The Daba Mountains, also known by their Chinese name as the Dabashan, (Note: In the 19th century, the range was also known as the Kew-lung or Po-mung. The latter name refers to Mount Bozhong, the source of the Han River. In Chinglish sources, the range is also sometimes referenced as "Mount Daba" or "Daba Mountain", owing to confusion arising from the general lack of plural forms in Chinese.) are a mountain range in Central China between the watersheds of the Yellow and Yangtze Rivers. Part of the larger Qinling mountain range, it cuts through four provinces: Sichuan, Chongqing, Shaanxi, and Hubei. It spans about 1000 km.

==Geography==
The Daba Mountains run in the general west-northwest to east-southeast direction, along the border between, on the one side (southwest and south) Sichuan and Chongqing, and on the other side (northeast and north) Shaanxi and Hubei. The mountains of Shennongjia are often considered the easternmost section of the Daba Range.

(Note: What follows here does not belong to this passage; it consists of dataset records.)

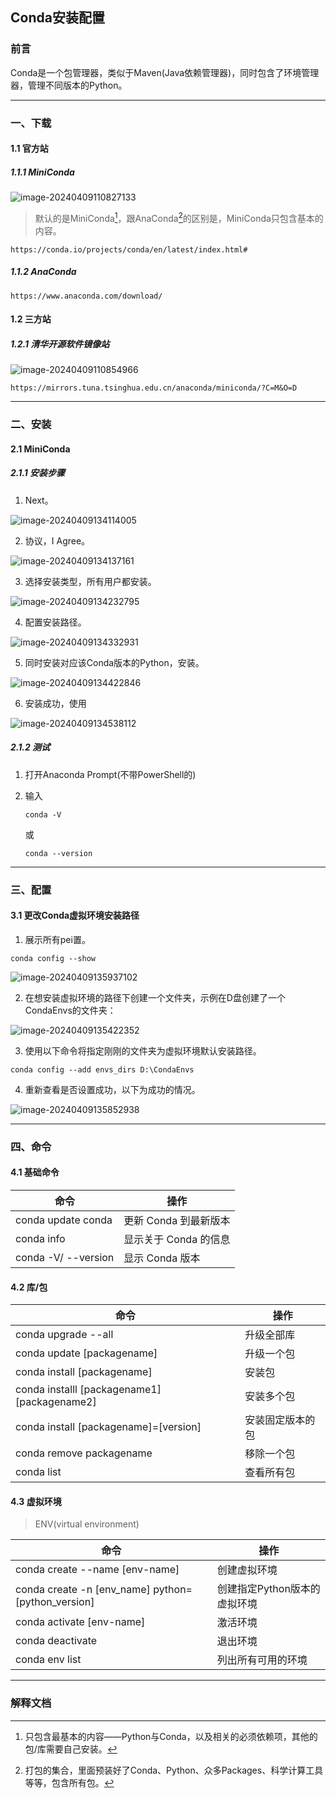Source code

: ## Conda安装配置

### 前言

Conda是一个包管理器，类似于Maven(Java依赖管理器)，同时包含了环境管理器，管理不同版本的Python。



---



### 一、下载

#### 1.1 官方站

##### 1.1.1 MiniConda

![image-20240409110827133](https://typora-picture-zhao.oss-cn-beijing.aliyuncs.com/Typora/image-20240409110827133.png)

> 默认的是MiniConda[^1]，跟AnaConda[^2]的区别是，MiniConda只包含基本的内容。

```http
https://conda.io/projects/conda/en/latest/index.html#
```



##### 1.1.2 AnaConda

```http
https://www.anaconda.com/download/
```





#### 1.2 三方站

##### 1.2.1 清华开源软件镜像站

![image-20240409110854966](https://typora-picture-zhao.oss-cn-beijing.aliyuncs.com/Typora/image-20240409110854966.png)

```http
https://mirrors.tuna.tsinghua.edu.cn/anaconda/miniconda/?C=M&O=D
```



---



### 二、安装

#### 2.1 MiniConda

##### 2.1.1 安装步骤

1. Next。

![image-20240409134114005](https://typora-picture-zhao.oss-cn-beijing.aliyuncs.com/Typora/image-20240409134114005.png)

2. 协议，I Agree。

![image-20240409134137161](https://typora-picture-zhao.oss-cn-beijing.aliyuncs.com/Typora/image-20240409134137161.png)

3. 选择安装类型，所有用户都安装。

![image-20240409134232795](https://typora-picture-zhao.oss-cn-beijing.aliyuncs.com/Typora/image-20240409134232795.png)

4. 配置安装路径。

![image-20240409134332931](https://typora-picture-zhao.oss-cn-beijing.aliyuncs.com/Typora/image-20240409134332931.png)

5. 同时安装对应该Conda版本的Python，安装。

![image-20240409134422846](https://typora-picture-zhao.oss-cn-beijing.aliyuncs.com/Typora/image-20240409134422846.png)

6. 安装成功，使用	

![image-20240409134538112](https://typora-picture-zhao.oss-cn-beijing.aliyuncs.com/Typora/image-20240409134538112.png)



##### 2.1.2 测试

1. 打开Anaconda Prompt(不带PowerShell的)

2. 输入

   ```shell
   conda -V
   ```

   或

   ```shell
   conda --version
   ```

   



---



### 三、配置

#### 3.1 更改Conda虚拟环境安装路径

1. 展示所有pei置。

```shell
conda config --show
```

![image-20240409135937102](https://typora-picture-zhao.oss-cn-beijing.aliyuncs.com/Typora/image-20240409135937102.png)

2. 在想安装虚拟环境的路径下创建一个文件夹，示例在D盘创建了一个CondaEnvs的文件夹：

![image-20240409135422352](https://typora-picture-zhao.oss-cn-beijing.aliyuncs.com/Typora/image-20240409135422352.png)

3. 使用以下命令将指定刚刚的文件夹为虚拟环境默认安装路径。

```shell
conda config --add envs_dirs D:\CondaEnvs
```

4. 重新查看是否设置成功，以下为成功的情况。

![image-20240409135852938](https://typora-picture-zhao.oss-cn-beijing.aliyuncs.com/Typora/image-20240409135852938.png)











---



### 四、命令

#### 4.1 基础命令

| 命令                | 操作                  |
| ------------------- | --------------------- |
| conda update conda  | 更新 Conda 到最新版本 |
| conda info          | 显示关于 Conda 的信息 |
| conda -V/ --version | 显示 Conda 版本       |





#### 4.2 库/包

| 命令                                         | 操作             |
| -------------------------------------------- | ---------------- |
| conda upgrade --all                          | 升级全部库       |
| conda update [packagename]                   | 升级一个包       |
| conda install [packagename]                  | 安装包           |
| conda installl [packagename1] [packagename2] | 安装多个包       |
| conda install [packagename]=[version]        | 安装固定版本的包 |
| conda remove packagename                     | 移除一个包       |
| conda list                                   | 查看所有包       |





#### 4.3 虚拟环境

> ENV(virtual environment)

| 命令                                               | 操作                         |
| -------------------------------------------------- | ---------------------------- |
| conda create --name [env-name]                     | 创建虚拟环境                 |
| conda create -n [env_name] python=[python_version] | 创建指定Python版本的虚拟环境 |
| conda activate [env-name]                          | 激活环境                     |
| conda deactivate                                   | 退出环境                     |
| conda env list                                     | 列出所有可用的环境           |



----



### 解释文档

[^1]:只包含最基本的内容——Python与Conda，以及相关的必须依赖项，其他的包/库需要自己安装。
[^2]:打包的集合，里面预装好了Conda、Python、众多Packages、科学计算工具等等，包含所有包。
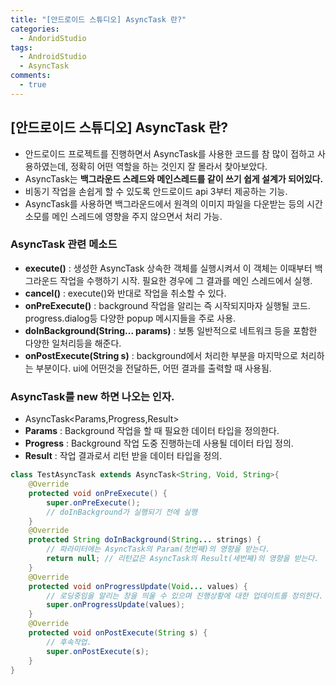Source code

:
 ```yaml
---
title: "[안드로이드 스튜디오] AsyncTask 란?"
categories:
  - AndoridStudio
tags:
  - AndroidStudio
  - AsyncTask
comments:
  - true
---
```


## [안드로이드 스튜디오] AsyncTask 란?

* 안드로이드 프로젝트를 진행하면서 AsyncTask를 사용한 코드를 참 많이 접하고 사용하였는데, 정확히 어떤 역할을 하는 것인지 잘 몰라서 찾아보았다.
* AsyncTask는 __백그라운드 스레드와 메인스레드를 같이 쓰기 쉽게 설계가 되어있다.__
* 비동기 작업을 손쉽게 할 수 있도록 안드로이드 api 3부터 제공하는 기능.
* AsyncTask를 사용하면 백그라운드에서 원격의 이미지 파일을 다운받는 등의 시간소모를 메인 스레드에 영향을 주지 않으면서 처리 가능.

### AsyncTask 관련 메소드
* __execute()__ : 생성한 AsyncTask 상속한 객체를 실행시켜서 이 객체는 이때부터 백그라운드 작업을 수행하기 시작. 필요한 경우에 그 결과를 메인 스레드에서 실행.
* __cancel()__ : execute()와 반대로 작업을 취소할 수 있다.
* __onPreExecute()__ : background 작업을 알리는 즉 시작되지마자 실행될 코드. progress.dialog등 다양한 popup 메시지들을 주로 사용.
* __doInBackground(String... params)__ : 보통 일반적으로 네트워크 등을 포함한 다양한 일처리등을 해준다.
* __onPostExecute(String s)__ : background에서 처리한 부분을 마지막으로 처리하는 부분이다. ui에 어떤것을 전달하든, 어떤 결과를 출력할 때 사용됨.

### AsyncTask를 new 하면 나오는 인자.
* AsyncTask<Params,Progress,Result>
* __Params__ : Background 작업을 할 때 필요한 데이터 타입을 정의한다.
* __Progress__ : Background 작업 도중 진행하는데 사용될 데이터 타입 정의.
* __Result__ : 작업 결과로서 리턴 받을 데이터 타입을 정의.

```java
class TestAsyncTask extends AsyncTask<String, Void, String>{
    @Override
    protected void onPreExecute() {
        super.onPreExecute();
        // doInBackground가 실행되기 전에 실행
    }
    @Override
    protected String doInBackground(String... strings) {
        // 파라미터에는 AsyncTask의 Param(첫번째)의 영향을 받는다.
        return null; // 리턴값은 AsyncTask의 Result(세번째)의 영향을 받는다.
    }
    @Override
    protected void onProgressUpdate(Void... values) {
        // 로딩중임을 알리는 창을 띄울 수 있으며 진행상황에 대한 업데이트를 정의한다.
        super.onProgressUpdate(values);
    }
    @Override
    protected void onPostExecute(String s) {
        // 후속작업.
        super.onPostExecute(s);
    }
}
```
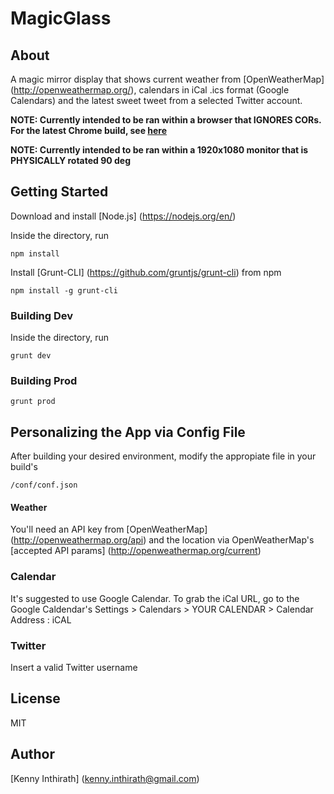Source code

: # MagicGlass

## About
A magic mirror display that shows current weather from [OpenWeatherMap] (http://openweathermap.org/), calendars in iCal .ics format (Google Calendars) and the latest sweet tweet from a selected Twitter account.

**NOTE: Currently intended to be ran within a browser that IGNORES CORs. For the latest Chrome build, see [here](https://productforums.google.com/forum/#!msg/chrome/QW6B_aq_QxY/5GIlidHcDAAJ)**

**NOTE: Currently intended to be ran within a 1920x1080 monitor that is PHYSICALLY rotated 90 deg**

## Getting Started

Download and install [Node.js] (https://nodejs.org/en/)

Inside the directory, run

```
npm install
```

Install [Grunt-CLI] (https://github.com/gruntjs/grunt-cli) from npm

```
npm install -g grunt-cli
```

### Building Dev

Inside the directory, run

```
grunt dev
```

### Building Prod

```
grunt prod
```

## Personalizing the App via Config File

After building your desired environment, modify the appropiate file in your build's
```
/conf/conf.json
```

#### Weather

You'll need an API key from [OpenWeatherMap] (http://openweathermap.org/api)
and the location via OpenWeatherMap's [accepted API params] (http://openweathermap.org/current)

### Calendar

It's suggested to use Google Calendar. To grab the iCal URL, go to the Google Caldendar's Settings > Calendars > YOUR CALENDAR > Calendar Address : iCAL

### Twitter
Insert a valid Twitter username

## License
MIT

## Author
[Kenny Inthirath] (kenny.inthirath@gmail.com)

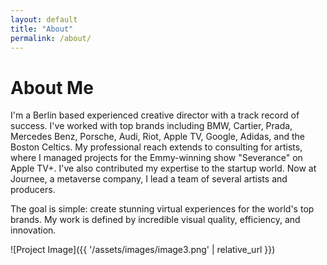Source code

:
 ```yaml
---
layout: default
title: "About"
permalink: /about/
---
```


# About Me

I'm a Berlin based experienced creative director with a track record of success. I've worked with top brands including BMW, Cartier, Prada, Mercedes Benz, Porsche, Audi, Riot, Apple TV, Google, Adidas, and the Boston Celtics. My professional reach extends to consulting for artists, where I managed projects for the Emmy-winning show "Severance" on Apple TV+. I've also contributed my expertise to the startup world. Now at Journee, a metaverse company, I lead a team of several artists and producers.

The goal is simple: create stunning virtual experiences for the world's top brands. My work is defined by incredible visual quality, efficiency, and innovation.

![Project Image]({{ '/assets/images/image3.png' | relative_url }})

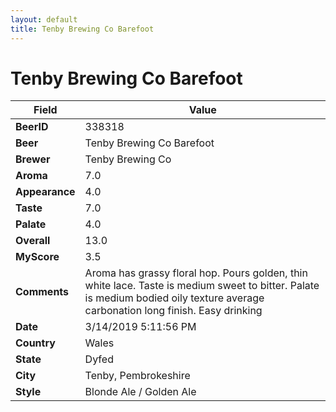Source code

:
 ```yaml
---
layout: default
title: Tenby Brewing Co Barefoot
---
```


# Tenby Brewing Co Barefoot

| Field         | Value     |
|---------------|-----------|
| **BeerID** | 338318 |
| **Beer** | Tenby Brewing Co Barefoot |
| **Brewer** | Tenby Brewing Co |
| **Aroma** | 7.0 |
| **Appearance** | 4.0 |
| **Taste** | 7.0 |
| **Palate** | 4.0 |
| **Overall** | 13.0 |
| **MyScore** | 3.5 |
| **Comments** | Aroma has grassy floral hop. Pours golden, thin white lace.  Taste is medium sweet to bitter. Palate is medium bodied oily texture average carbonation long finish. Easy drinking  |
| **Date** | 3/14/2019 5:11:56 PM |
| **Country** | Wales |
| **State** | Dyfed |
| **City** | Tenby, Pembrokeshire |
| **Style** | Blonde Ale / Golden Ale |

The southern slope of the Daba Mountains drains into the Sichuan Basin or directly into the Yangtze via short streams that flow into the river in the Three Gorges area, such as the Shen Nong Stream. The northern side drains into the Han River, a major tributary of the Yangtze, which, however, does not join the Yangtze until some hundreds kilometers to the east (in Wuhan).

The Daba Mountains' highest points are in the Shennongjia massif in Shennongjia Forest District. The three tallest peaks, located west of Muyu town, are Shennong Deng ("Shennong Peak", 3105 m elevation), Da Shennongjia ("Great Shennongjia", 3052 m), and Xiao Shennongjia ("Lesser Shennongjia", 3005 m, on the district's border with Badong County). Laojun Shan, 2936 m tall, is located northeast of Muyu.

In the southeast, the Daba Mountains are joined to the Wu Mountains, which block the Yangtze's flow out of the Sichuan Basin. In the east, the small Jingshan Range (in the southern part of the Xiangyang Prefecture) can be viewed as the extreme extension of the Daba Mountains. In the northeast, the Wudang Mountains are nearby; some authors even consider them a "branch" of the Daba Mountains.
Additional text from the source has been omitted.